= Helen of Sweden (13th century) =

Swedish princess and abbess

Helen of Sweden (Helena; died probably before 1251) was a Swedish princess, a daughter of King Sverker II of Sweden, and later abbess of Vreta Abbey. She was the mother of Catherine Sunesdotter, queen consort of Sweden.

==Biography==
Helen was born in Denmark, the daughter of King Sverker II and Queen Benedicta. Her father was living in exile there at the time. In 1195 or 1196, he became king of Sweden. He was deposed in 1208 and killed in battle in 1210.

Helen Sverkersdotter, the only daughter of the deposed king, was being educated at Vreta Abbey at the time of her father's death. Around 1210, she became one of the victims of the Vreta abductions.

Sune Folkesson belonged to one of the two dynasties that had rivalled each other for the Swedish throne since the 12th century, while Helen belonged to the House of Sverker. Her relatives opposed a marriage between Helen and Sune, whose father had been among Sverker's opponents in the battle in which he was killed. According to tradition, Sune abducted Helen and took her to Ymseborg, where they later married. They had two surviving daughters, Benedicta Sunesdotter and Catherine Sunesdotter.

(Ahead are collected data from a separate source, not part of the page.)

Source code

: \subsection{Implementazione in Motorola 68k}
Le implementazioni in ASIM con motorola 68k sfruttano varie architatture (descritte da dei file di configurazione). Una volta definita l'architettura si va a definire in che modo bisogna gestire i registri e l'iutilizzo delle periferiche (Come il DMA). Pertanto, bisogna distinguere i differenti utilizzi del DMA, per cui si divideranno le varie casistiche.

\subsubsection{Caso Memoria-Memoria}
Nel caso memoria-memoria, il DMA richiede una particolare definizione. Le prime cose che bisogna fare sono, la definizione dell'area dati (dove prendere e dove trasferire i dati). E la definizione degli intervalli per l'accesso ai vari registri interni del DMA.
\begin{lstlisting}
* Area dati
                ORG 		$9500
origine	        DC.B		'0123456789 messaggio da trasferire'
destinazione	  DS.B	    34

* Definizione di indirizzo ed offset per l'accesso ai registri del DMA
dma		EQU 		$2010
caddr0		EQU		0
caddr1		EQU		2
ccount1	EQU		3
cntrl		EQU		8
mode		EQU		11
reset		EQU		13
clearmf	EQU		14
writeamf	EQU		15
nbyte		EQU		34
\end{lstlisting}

In 1216, Helen's brother became King John I of Sweden. When he died childless in 1222, Helen and her daughters represented the surviving line of the Sverker dynasty. In 1243, her daughter Catherine Sunesdotter (c. 1215–1252) married King Eric XI, thereby uniting the two rival royal dynasties by marriage.

Around 1244, Helen's younger daughter, Benedicta Sunesdotter, was abducted from Vreta Abbey, where she was being educated, by Laurens Pedersson, Justiciar of Östergötland. Benedicta was soon released and later married the nobleman Svantepolk Knutsson, Lord of Viby.

==Sources==
- Lagerqvist, Lars O. (1982). "Sverige och dess regenter under 1.000 år"
- Borænius, Magnus. Klostret i Vreta i Östergötland. 1724 & 2003, p. 31.